"""
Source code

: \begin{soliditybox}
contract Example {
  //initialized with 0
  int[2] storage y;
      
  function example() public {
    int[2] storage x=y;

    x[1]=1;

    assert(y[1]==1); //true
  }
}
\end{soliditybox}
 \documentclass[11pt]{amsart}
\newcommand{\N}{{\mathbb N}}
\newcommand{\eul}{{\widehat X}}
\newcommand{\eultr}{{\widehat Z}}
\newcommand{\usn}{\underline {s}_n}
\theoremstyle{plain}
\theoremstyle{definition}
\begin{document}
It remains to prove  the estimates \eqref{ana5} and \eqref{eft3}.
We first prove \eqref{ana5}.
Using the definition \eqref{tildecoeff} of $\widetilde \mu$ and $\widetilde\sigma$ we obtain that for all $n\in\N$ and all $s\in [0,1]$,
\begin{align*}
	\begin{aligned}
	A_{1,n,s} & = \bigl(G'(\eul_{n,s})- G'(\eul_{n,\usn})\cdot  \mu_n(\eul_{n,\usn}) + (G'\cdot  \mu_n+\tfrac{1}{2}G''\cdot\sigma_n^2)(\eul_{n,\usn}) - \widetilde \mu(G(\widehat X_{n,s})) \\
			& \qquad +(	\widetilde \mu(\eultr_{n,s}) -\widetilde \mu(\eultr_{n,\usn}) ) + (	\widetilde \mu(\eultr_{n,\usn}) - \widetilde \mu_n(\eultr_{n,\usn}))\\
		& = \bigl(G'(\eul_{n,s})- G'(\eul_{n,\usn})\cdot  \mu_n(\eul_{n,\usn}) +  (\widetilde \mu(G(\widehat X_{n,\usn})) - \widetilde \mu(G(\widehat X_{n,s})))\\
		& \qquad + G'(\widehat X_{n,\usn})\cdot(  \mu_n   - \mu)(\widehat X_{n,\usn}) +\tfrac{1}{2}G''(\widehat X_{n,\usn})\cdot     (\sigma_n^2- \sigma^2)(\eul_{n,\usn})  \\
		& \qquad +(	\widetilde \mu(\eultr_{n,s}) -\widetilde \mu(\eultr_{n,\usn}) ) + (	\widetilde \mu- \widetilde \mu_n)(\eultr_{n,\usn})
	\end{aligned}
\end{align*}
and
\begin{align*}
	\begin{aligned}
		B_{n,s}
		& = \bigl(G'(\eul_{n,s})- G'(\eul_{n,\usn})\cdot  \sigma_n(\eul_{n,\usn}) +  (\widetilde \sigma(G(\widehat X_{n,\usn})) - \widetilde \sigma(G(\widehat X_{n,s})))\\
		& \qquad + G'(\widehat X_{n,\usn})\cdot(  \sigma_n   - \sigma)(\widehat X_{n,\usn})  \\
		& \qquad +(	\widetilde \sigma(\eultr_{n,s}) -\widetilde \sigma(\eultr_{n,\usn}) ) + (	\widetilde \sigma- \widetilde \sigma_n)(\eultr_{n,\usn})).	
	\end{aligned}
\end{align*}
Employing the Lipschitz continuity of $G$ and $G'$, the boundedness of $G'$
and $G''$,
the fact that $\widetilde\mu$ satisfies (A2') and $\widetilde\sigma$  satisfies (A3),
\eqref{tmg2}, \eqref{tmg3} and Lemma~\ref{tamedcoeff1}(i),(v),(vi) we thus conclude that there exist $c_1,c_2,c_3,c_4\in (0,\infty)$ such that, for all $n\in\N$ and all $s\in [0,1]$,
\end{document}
"""
● **ACTIVITY**:
Each entry above should be restated exactly as supplied.

● **ANSWER AREA**:
Source code

: \begin{soliditybox}
contract Example {
  //initialized with 0
  int[2] storage y;
      
  function example() public {
    int[2] storage x=y;

    x[1]=1;

    assert(y[1]==1); //true
  }
}
\end{soliditybox}
 \documentclass[11pt]{amsart}
\newcommand{\N}{{\mathbb N}}
\newcommand{\eul}{{\widehat X}}
\newcommand{\eultr}{{\widehat Z}}
\newcommand{\usn}{\underline {s}_n}
\theoremstyle{plain}
\theoremstyle{definition}
\begin{document}
It remains to prove  the estimates \eqref{ana5} and \eqref{eft3}.
We first prove \eqref{ana5}.
Using the definition \eqref{tildecoeff} of $\widetilde \mu$ and $\widetilde\sigma$ we obtain that for all $n\in\N$ and all $s\in [0,1]$,
\begin{align*}
	\begin{aligned}
	A_{1,n,s} & = \bigl(G'(\eul_{n,s})- G'(\eul_{n,\usn})\cdot  \mu_n(\eul_{n,\usn}) + (G'\cdot  \mu_n+\tfrac{1}{2}G''\cdot\sigma_n^2)(\eul_{n,\usn}) - \widetilde \mu(G(\widehat X_{n,s})) \\
			& \qquad +(	\widetilde \mu(\eultr_{n,s}) -\widetilde \mu(\eultr_{n,\usn}) ) + (	\widetilde \mu(\eultr_{n,\usn}) - \widetilde \mu_n(\eultr_{n,\usn}))\\
		& = \bigl(G'(\eul_{n,s})- G'(\eul_{n,\usn})\cdot  \mu_n(\eul_{n,\usn}) +  (\widetilde \mu(G(\widehat X_{n,\usn})) - \widetilde \mu(G(\widehat X_{n,s})))\\
		& \qquad + G'(\widehat X_{n,\usn})\cdot(  \mu_n   - \mu)(\widehat X_{n,\usn}) +\tfrac{1}{2}G''(\widehat X_{n,\usn})\cdot     (\sigma_n^2- \sigma^2)(\eul_{n,\usn})  \\
		& \qquad +(	\widetilde \mu(\eultr_{n,s}) -\widetilde \mu(\eultr_{n,\usn}) ) + (	\widetilde \mu- \widetilde \mu_n)(\eultr_{n,\usn})
	\end{aligned}
\end{align*}
and
\begin{align*}
	\begin{aligned}
		B_{n,s}
		& = \bigl(G'(\eul_{n,s})- G'(\eul_{n,\usn})\cdot  \sigma_n(\eul_{n,\usn}) +  (\widetilde \sigma(G(\widehat X_{n,\usn})) - \widetilde \sigma(G(\widehat X_{n,s})))\\
		& \qquad + G'(\widehat X_{n,\usn})\cdot(  \sigma_n   - \sigma)(\widehat X_{n,\usn})  \\
		& \qquad +(	\widetilde \sigma(\eultr_{n,s}) -\widetilde \sigma(\eultr_{n,\usn}) ) + (	\widetilde \sigma- \widetilde \sigma_n)(\eultr_{n,\usn})).	
	\end{aligned}
\end{align*}
Employing the Lipschitz continuity of $G$ and $G'$, the boundedness of $G'$
and $G''$,
the fact that $\widetilde\mu$ satisfies (A2') and $\widetilde\sigma$  satisfies (A3),
\eqref{tmg2}, \eqref{tmg3} and Lemma~\ref{tamedcoeff1}(i),(v),(vi) we thus conclude that there exist $c_1,c_2,c_3,c_4\in (0,\infty)$ such that, for all $n\in\N$ and all $s\in [0,1]$,
\end{document}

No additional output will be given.